= Data for this task =
───

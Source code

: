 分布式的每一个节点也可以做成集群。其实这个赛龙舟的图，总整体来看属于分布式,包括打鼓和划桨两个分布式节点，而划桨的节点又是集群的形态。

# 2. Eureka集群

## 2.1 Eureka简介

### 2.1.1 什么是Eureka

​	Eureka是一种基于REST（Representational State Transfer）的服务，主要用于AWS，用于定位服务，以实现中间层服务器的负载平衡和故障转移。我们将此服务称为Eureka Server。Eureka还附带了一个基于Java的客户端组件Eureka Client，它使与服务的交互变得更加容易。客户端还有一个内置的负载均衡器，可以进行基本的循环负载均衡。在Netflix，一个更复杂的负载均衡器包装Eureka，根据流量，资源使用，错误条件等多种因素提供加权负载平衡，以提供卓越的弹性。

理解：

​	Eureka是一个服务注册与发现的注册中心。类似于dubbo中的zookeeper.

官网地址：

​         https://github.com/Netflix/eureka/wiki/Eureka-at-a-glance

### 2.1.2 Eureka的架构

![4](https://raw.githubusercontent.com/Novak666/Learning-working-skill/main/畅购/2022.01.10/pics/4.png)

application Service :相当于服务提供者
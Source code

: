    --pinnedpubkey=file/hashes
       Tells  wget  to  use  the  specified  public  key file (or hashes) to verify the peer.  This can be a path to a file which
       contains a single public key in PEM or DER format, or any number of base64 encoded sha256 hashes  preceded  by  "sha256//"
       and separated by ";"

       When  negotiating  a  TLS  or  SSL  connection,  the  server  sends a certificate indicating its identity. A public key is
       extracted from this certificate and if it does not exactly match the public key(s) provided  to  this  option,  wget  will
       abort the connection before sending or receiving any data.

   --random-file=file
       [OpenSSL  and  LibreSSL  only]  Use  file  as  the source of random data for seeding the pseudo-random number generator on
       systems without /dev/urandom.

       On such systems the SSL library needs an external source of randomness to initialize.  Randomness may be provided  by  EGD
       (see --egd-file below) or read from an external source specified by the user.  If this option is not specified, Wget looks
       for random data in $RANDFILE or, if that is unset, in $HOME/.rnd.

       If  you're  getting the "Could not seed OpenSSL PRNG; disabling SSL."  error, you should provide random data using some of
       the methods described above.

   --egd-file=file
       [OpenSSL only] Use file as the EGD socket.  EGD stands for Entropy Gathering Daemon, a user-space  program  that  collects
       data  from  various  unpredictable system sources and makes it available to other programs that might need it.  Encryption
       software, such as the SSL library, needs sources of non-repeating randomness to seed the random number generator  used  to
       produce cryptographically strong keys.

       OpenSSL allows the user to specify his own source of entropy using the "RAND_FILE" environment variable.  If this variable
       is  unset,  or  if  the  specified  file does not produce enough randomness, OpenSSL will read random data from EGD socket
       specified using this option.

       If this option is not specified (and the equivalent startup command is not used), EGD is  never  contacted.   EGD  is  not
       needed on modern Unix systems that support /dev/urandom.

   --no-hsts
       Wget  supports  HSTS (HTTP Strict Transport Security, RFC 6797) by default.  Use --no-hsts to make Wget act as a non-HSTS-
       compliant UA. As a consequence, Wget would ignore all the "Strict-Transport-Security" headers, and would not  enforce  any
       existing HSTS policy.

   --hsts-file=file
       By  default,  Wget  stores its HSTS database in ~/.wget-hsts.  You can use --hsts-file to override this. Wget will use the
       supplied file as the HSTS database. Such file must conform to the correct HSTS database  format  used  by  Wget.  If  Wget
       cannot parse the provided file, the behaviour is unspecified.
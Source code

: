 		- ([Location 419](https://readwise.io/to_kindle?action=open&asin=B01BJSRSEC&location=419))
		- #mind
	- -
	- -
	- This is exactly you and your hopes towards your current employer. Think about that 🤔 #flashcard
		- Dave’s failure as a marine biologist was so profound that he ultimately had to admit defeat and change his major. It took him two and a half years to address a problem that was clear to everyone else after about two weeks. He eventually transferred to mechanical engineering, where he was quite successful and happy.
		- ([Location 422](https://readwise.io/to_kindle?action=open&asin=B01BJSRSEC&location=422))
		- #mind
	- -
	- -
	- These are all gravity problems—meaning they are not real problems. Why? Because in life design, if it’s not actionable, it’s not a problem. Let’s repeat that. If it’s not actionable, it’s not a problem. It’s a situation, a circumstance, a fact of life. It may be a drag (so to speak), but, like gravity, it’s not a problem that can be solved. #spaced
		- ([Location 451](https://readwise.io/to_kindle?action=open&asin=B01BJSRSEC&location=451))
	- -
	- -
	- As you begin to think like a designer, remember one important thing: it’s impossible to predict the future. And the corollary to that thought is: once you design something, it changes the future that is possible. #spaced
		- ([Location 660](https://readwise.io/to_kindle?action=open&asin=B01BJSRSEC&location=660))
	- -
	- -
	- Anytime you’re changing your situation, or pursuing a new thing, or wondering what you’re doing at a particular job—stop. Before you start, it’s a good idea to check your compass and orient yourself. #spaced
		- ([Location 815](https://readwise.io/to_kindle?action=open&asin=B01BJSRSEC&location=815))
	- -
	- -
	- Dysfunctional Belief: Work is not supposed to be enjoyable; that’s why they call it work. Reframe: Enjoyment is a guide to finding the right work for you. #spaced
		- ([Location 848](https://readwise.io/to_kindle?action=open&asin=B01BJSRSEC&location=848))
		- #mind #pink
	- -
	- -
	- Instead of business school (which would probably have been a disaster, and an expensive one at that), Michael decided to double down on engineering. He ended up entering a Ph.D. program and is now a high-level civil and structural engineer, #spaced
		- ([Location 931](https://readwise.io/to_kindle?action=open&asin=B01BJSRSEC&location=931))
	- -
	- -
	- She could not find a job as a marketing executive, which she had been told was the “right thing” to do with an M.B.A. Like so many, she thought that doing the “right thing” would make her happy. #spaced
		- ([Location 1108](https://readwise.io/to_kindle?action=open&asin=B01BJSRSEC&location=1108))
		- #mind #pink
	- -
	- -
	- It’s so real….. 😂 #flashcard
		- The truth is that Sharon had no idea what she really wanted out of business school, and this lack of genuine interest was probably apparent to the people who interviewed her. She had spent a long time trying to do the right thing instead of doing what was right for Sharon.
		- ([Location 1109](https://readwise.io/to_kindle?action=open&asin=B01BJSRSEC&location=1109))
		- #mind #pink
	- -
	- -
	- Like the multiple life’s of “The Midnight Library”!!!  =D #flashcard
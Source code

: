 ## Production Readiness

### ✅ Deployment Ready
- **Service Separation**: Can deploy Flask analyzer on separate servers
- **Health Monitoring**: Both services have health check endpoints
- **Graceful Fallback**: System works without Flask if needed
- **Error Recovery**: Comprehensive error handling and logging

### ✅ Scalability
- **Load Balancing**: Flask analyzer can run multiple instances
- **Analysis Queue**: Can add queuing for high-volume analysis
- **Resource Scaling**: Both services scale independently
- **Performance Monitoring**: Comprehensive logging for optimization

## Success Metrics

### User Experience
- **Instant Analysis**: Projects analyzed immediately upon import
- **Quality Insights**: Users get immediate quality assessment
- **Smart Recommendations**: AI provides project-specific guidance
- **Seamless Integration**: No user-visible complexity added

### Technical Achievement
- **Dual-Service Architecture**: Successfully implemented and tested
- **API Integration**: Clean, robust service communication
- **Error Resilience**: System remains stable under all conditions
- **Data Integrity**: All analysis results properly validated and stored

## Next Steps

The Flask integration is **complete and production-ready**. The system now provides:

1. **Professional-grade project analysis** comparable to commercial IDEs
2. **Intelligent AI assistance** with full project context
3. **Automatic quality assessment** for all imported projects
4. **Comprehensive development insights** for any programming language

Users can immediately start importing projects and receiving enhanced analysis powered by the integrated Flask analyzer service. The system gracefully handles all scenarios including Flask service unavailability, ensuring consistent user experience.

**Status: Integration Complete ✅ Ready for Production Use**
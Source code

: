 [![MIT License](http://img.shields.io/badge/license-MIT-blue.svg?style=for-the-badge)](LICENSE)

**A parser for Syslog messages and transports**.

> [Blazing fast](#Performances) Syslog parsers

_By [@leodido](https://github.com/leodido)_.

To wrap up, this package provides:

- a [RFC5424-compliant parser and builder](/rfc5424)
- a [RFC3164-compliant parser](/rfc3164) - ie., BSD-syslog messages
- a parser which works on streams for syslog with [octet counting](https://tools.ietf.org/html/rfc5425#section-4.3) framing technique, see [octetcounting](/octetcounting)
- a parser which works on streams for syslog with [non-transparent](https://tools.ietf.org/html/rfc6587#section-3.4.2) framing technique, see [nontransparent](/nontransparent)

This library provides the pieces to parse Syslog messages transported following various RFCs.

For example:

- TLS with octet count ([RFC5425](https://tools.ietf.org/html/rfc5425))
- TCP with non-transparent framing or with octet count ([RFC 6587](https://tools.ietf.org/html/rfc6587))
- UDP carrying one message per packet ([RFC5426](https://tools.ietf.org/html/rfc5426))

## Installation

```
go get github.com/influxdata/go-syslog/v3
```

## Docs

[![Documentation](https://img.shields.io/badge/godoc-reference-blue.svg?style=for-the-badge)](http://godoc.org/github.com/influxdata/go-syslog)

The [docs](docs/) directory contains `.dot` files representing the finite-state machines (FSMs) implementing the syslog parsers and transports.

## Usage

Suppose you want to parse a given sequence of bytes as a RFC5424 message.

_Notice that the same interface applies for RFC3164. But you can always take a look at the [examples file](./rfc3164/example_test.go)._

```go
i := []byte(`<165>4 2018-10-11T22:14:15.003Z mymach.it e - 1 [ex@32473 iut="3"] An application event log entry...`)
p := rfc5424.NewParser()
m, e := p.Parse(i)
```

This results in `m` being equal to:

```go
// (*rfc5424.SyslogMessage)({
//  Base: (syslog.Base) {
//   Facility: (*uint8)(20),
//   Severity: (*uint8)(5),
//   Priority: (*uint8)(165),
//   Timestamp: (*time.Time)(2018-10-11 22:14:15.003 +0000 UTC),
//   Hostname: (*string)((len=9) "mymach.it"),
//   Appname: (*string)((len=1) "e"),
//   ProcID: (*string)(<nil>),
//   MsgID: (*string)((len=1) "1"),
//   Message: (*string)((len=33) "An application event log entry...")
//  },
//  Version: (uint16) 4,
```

───

= Aim of the task =
Lines after the one containing "number generator on" are left out; every line from the start of the entries through that line is restated word for word.

= Completed task =
Source code

: 分布式的每一个节点也可以做成集群。其实这个赛龙舟的图，总整体来看属于分布式,包括打鼓和划桨两个分布式节点，而划桨的节点又是集群的形态。

# 2. Eureka集群

## 2.1 Eureka简介

### 2.1.1 什么是Eureka

​	Eureka是一种基于REST（Representational State Transfer）的服务，主要用于AWS，用于定位服务，以实现中间层服务器的负载平衡和故障转移。我们将此服务称为Eureka Server。Eureka还附带了一个基于Java的客户端组件Eureka Client，它使与服务的交互变得更加容易。客户端还有一个内置的负载均衡器，可以进行基本的循环负载均衡。在Netflix，一个更复杂的负载均衡器包装Eureka，根据流量，资源使用，错误条件等多种因素提供加权负载平衡，以提供卓越的弹性。

理解：

​	Eureka是一个服务注册与发现的注册中心。类似于dubbo中的zookeeper.

官网地址：

​         https://github.com/Netflix/eureka/wiki/Eureka-at-a-glance

### 2.1.2 Eureka的架构

![4](https://raw.githubusercontent.com/Novak666/Learning-working-skill/main/畅购/2022.01.10/pics/4.png)

application Service :相当于服务提供者
Source code

:    --pinnedpubkey=file/hashes
       Tells  wget  to  use  the  specified  public  key file (or hashes) to verify the peer.  This can be a path to a file which
       contains a single public key in PEM or DER format, or any number of base64 encoded sha256 hashes  preceded  by  "sha256//"
       and separated by ";"

       When  negotiating  a  TLS  or  SSL  connection,  the  server  sends a certificate indicating its identity. A public key is
       extracted from this certificate and if it does not exactly match the public key(s) provided  to  this  option,  wget  will
       abort the connection before sending or receiving any data.

   --random-file=file
       [OpenSSL  and  LibreSSL  only]  Use  file  as  the source of random data for seeding the pseudo-random number generator on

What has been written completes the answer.